ABOUT THIS TASK: Write the whole listing out again, word for word.

+ + +

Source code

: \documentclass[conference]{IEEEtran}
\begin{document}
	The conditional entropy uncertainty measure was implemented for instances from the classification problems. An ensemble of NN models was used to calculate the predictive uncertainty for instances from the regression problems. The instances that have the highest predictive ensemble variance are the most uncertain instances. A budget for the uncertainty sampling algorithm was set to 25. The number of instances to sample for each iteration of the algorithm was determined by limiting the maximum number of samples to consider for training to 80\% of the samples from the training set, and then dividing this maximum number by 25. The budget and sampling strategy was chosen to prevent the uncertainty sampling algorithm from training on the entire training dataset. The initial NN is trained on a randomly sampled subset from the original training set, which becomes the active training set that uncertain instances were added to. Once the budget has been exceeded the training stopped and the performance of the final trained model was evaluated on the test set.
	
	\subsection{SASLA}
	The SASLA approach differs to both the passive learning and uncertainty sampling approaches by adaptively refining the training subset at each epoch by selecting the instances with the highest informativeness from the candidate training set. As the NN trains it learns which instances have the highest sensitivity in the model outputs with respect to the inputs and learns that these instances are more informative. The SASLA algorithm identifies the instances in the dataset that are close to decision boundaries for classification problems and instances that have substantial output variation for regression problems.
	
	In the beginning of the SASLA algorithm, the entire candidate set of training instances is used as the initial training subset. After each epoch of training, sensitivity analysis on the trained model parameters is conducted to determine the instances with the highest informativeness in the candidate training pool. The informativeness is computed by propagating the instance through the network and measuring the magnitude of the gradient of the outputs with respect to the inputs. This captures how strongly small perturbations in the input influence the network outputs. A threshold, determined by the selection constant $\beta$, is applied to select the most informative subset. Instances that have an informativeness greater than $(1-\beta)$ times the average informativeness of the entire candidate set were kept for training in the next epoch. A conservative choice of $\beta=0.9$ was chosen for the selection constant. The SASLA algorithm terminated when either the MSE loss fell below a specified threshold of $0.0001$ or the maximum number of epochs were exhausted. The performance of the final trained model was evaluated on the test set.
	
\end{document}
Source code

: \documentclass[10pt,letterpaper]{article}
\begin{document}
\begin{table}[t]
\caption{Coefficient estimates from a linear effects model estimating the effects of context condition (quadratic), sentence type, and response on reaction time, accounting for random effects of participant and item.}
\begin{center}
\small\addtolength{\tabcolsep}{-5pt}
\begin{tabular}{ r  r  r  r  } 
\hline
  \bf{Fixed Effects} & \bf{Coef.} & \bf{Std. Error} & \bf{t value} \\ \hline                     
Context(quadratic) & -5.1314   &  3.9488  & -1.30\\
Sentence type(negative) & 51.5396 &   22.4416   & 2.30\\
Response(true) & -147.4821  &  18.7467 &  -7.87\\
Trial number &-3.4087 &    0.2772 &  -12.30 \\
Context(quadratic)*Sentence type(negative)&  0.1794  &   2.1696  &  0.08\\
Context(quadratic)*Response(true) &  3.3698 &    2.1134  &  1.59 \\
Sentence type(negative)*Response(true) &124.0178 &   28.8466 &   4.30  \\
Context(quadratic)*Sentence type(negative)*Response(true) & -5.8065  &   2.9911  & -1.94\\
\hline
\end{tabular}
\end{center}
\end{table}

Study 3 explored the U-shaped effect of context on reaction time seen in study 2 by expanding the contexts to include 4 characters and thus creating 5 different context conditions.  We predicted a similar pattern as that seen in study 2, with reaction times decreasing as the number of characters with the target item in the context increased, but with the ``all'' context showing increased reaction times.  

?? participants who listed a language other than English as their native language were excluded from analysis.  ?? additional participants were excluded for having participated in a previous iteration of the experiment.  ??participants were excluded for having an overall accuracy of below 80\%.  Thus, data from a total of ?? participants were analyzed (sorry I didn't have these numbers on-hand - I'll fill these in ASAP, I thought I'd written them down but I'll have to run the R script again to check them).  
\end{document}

+ + +

SOLVED PROBLEM:
Source code

: \documentclass[conference]{IEEEtran}
\begin{document}
	The conditional entropy uncertainty measure was implemented for instances from the classification problems. An ensemble of NN models was used to calculate the predictive uncertainty for instances from the regression problems. The instances that have the highest predictive ensemble variance are the most uncertain instances. A budget for the uncertainty sampling algorithm was set to 25. The number of instances to sample for each iteration of the algorithm was determined by limiting the maximum number of samples to consider for training to 80\% of the samples from the training set, and then dividing this maximum number by 25. The budget and sampling strategy was chosen to prevent the uncertainty sampling algorithm from training on the entire training dataset. The initial NN is trained on a randomly sampled subset from the original training set, which becomes the active training set that uncertain instances were added to. Once the budget has been exceeded the training stopped and the performance of the final trained model was evaluated on the test set.
	
	\subsection{SASLA}
	The SASLA approach differs to both the passive learning and uncertainty sampling approaches by adaptively refining the training subset at each epoch by selecting the instances with the highest informativeness from the candidate training set. As the NN trains it learns which instances have the highest sensitivity in the model outputs with respect to the inputs and learns that these instances are more informative. The SASLA algorithm identifies the instances in the dataset that are close to decision boundaries for classification problems and instances that have substantial output variation for regression problems.
	
	In the beginning of the SASLA algorithm, the entire candidate set of training instances is used as the initial training subset. After each epoch of training, sensitivity analysis on the trained model parameters is conducted to determine the instances with the highest informativeness in the candidate training pool. The informativeness is computed by propagating the instance through the network and measuring the magnitude of the gradient of the outputs with respect to the inputs. This captures how strongly small perturbations in the input influence the network outputs. A threshold, determined by the selection constant $\beta$, is applied to select the most informative subset. Instances that have an informativeness greater than $(1-\beta)$ times the average informativeness of the entire candidate set were kept for training in the next epoch. A conservative choice of $\beta=0.9$ was chosen for the selection constant. The SASLA algorithm terminated when either the MSE loss fell below a specified threshold of $0.0001$ or the maximum number of epochs were exhausted. The performance of the final trained model was evaluated on the test set.
	
\end{document}
Source code

: \documentclass[10pt,letterpaper]{article}
\begin{document}
\begin{table}[t]
\caption{Coefficient estimates from a linear effects model estimating the effects of context condition (quadratic), sentence type, and response on reaction time, accounting for random effects of participant and item.}
\begin{center}
\small\addtolength{\tabcolsep}{-5pt}
\begin{tabular}{ r  r  r  r  } 
\hline
  \bf{Fixed Effects} & \bf{Coef.} & \bf{Std. Error} & \bf{t value} \\ \hline                     
Context(quadratic) & -5.1314   &  3.9488  & -1.30\\
Sentence type(negative) & 51.5396 &   22.4416   & 2.30\\
Response(true) & -147.4821  &  18.7467 &  -7.87\\
Trial number &-3.4087 &    0.2772 &  -12.30 \\
Context(quadratic)*Sentence type(negative)&  0.1794  &   2.1696  &  0.08\\
Context(quadratic)*Response(true) &  3.3698 &    2.1134  &  1.59 \\
Sentence type(negative)*Response(true) &124.0178 &   28.8466 &   4.30  \\
Context(quadratic)*Sentence type(negative)*Response(true) & -5.8065  &   2.9911  & -1.94\\
\hline
\end{tabular}
\end{center}
\end{table}

Study 3 explored the U-shaped effect of context on reaction time seen in study 2 by expanding the contexts to include 4 characters and thus creating 5 different context conditions.  We predicted a similar pattern as that seen in study 2, with reaction times decreasing as the number of characters with the target item in the context increased, but with the ``all'' context showing increased reaction times.  

?? participants who listed a language other than English as their native language were excluded from analysis.  ?? additional participants were excluded for having participated in a previous iteration of the experiment.  ??participants were excluded for having an overall accuracy of below 80\%.  Thus, data from a total of ?? participants were analyzed (sorry I didn't have these numbers on-hand - I'll fill these in ASAP, I thought I'd written them down but I'll have to run the R script again to check them).  
\end{document}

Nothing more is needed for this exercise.